◆ Exercise instructions
A faithful transcription of all the entries below is needed, without the pictures.
>>>
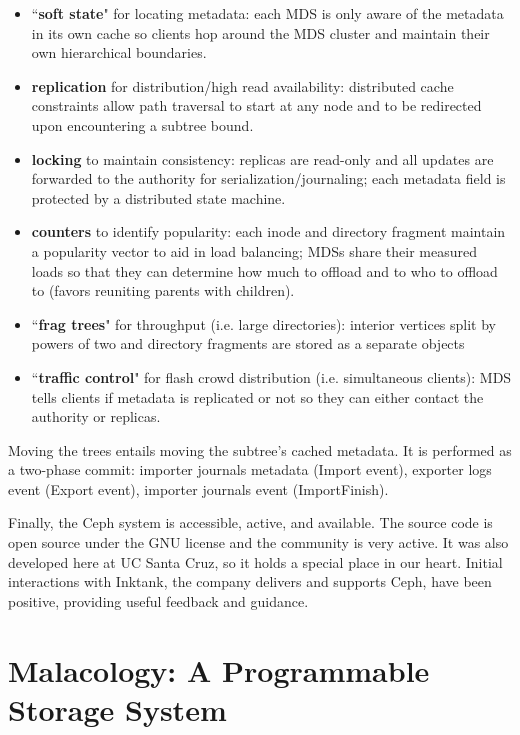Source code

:\begin{itemize}

\item ``\textbf{soft state}" for locating metadata: each MDS is only aware of
the metadata in its own cache so clients hop around the MDS cluster and
maintain their own hierarchical boundaries.

\item \textbf{replication} for distribution/high read availability: distributed
cache constraints allow path traversal to start at any node and to be
redirected upon encountering a subtree bound.

\item \textbf{locking} to maintain consistency: replicas are read-only and all
updates are forwarded to the authority for serialization/journaling; each
metadata field is protected by a distributed state machine.

\item \textbf{counters} to identify popularity: each inode and directory
fragment maintain a popularity vector to aid in load balancing; MDSs share
their measured loads so that they can determine how much to offload and to who
to offload to (favors reuniting parents with children). 

\item ``\textbf{frag trees}" for throughput (i.e. large directories): interior
vertices split by powers of two and directory fragments are stored as a
separate objects

\item ``\textbf{traffic control}" for flash crowd distribution (i.e.
simultaneous clients): MDS tells clients if metadata is replicated or not so
they can either contact the authority or replicas.

\end{itemize}

Moving the trees entails moving the subtree's cached metadata. It is performed
as a two-phase commit: importer journals metadata (Import event), exporter logs
event (Export event), importer journals event (ImportFinish). 

Finally, the Ceph system is accessible, active, and available. The source code
is open source under the GNU license and the community is very active. It was
also developed here at UC Santa Cruz, so it holds a special place in our heart.
Initial interactions with Inktank, the company delivers and supports Ceph, have
been positive, providing useful feedback and guidance. 



\section{Malacology: A Programmable Storage System}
<<<
◆ Response area
Source code

:\begin{itemize}

\item ``\textbf{soft state}" for locating metadata: each MDS is only aware of
the metadata in its own cache so clients hop around the MDS cluster and
maintain their own hierarchical boundaries.

\item \textbf{replication} for distribution/high read availability: distributed
cache constraints allow path traversal to start at any node and to be
redirected upon encountering a subtree bound.

\item \textbf{locking} to maintain consistency: replicas are read-only and all
updates are forwarded to the authority for serialization/journaling; each
metadata field is protected by a distributed state machine.

\item \textbf{counters} to identify popularity: each inode and directory
fragment maintain a popularity vector to aid in load balancing; MDSs share
their measured loads so that they can determine how much to offload and to who
to offload to (favors reuniting parents with children). 

\item ``\textbf{frag trees}" for throughput (i.e. large directories): interior
vertices split by powers of two and directory fragments are stored as a
separate objects

\item ``\textbf{traffic control}" for flash crowd distribution (i.e.
simultaneous clients): MDS tells clients if metadata is replicated or not so
they can either contact the authority or replicas.

\end{itemize}

Moving the trees entails moving the subtree's cached metadata. It is performed
as a two-phase commit: importer journals metadata (Import event), exporter logs
event (Export event), importer journals event (ImportFinish). 

Finally, the Ceph system is accessible, active, and available. The source code
is open source under the GNU license and the community is very active. It was
also developed here at UC Santa Cruz, so it holds a special place in our heart.
Initial interactions with Inktank, the company delivers and supports Ceph, have
been positive, providing useful feedback and guidance. 



\section{Malacology: A Programmable Storage System}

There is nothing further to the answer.